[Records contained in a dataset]
──────────

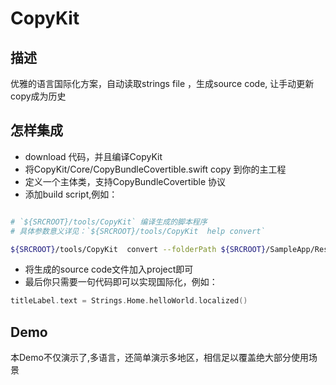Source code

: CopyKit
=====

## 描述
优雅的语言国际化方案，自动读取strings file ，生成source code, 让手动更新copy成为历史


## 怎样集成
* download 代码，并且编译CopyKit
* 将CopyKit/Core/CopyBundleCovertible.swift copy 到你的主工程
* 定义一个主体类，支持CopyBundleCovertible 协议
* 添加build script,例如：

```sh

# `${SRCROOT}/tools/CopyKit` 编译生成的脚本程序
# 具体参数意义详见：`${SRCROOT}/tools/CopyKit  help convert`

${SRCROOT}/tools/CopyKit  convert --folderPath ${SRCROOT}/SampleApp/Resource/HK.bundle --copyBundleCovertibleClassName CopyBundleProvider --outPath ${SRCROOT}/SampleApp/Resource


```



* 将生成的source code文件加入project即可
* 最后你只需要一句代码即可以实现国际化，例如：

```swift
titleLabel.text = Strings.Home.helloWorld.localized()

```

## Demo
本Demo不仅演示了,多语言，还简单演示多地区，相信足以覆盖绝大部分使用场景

──────────

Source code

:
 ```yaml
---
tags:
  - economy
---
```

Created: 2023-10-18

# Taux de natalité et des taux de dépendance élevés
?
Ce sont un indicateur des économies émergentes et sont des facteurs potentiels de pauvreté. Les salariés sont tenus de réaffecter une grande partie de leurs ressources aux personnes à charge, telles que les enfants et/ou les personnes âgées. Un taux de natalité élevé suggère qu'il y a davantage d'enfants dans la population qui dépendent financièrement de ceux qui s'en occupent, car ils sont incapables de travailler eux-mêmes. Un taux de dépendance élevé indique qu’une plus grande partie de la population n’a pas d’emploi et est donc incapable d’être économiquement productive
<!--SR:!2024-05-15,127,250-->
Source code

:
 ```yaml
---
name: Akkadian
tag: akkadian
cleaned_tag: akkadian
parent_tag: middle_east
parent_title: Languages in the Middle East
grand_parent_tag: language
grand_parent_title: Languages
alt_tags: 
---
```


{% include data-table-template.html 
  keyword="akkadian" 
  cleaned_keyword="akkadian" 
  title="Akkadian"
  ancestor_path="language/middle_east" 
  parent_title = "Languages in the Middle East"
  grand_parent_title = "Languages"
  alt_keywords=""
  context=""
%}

──────────

REQUIRED ACTION: Report how many lines above hold the string "dépendance", giving nothing but the number.

TASK ANSWER: 2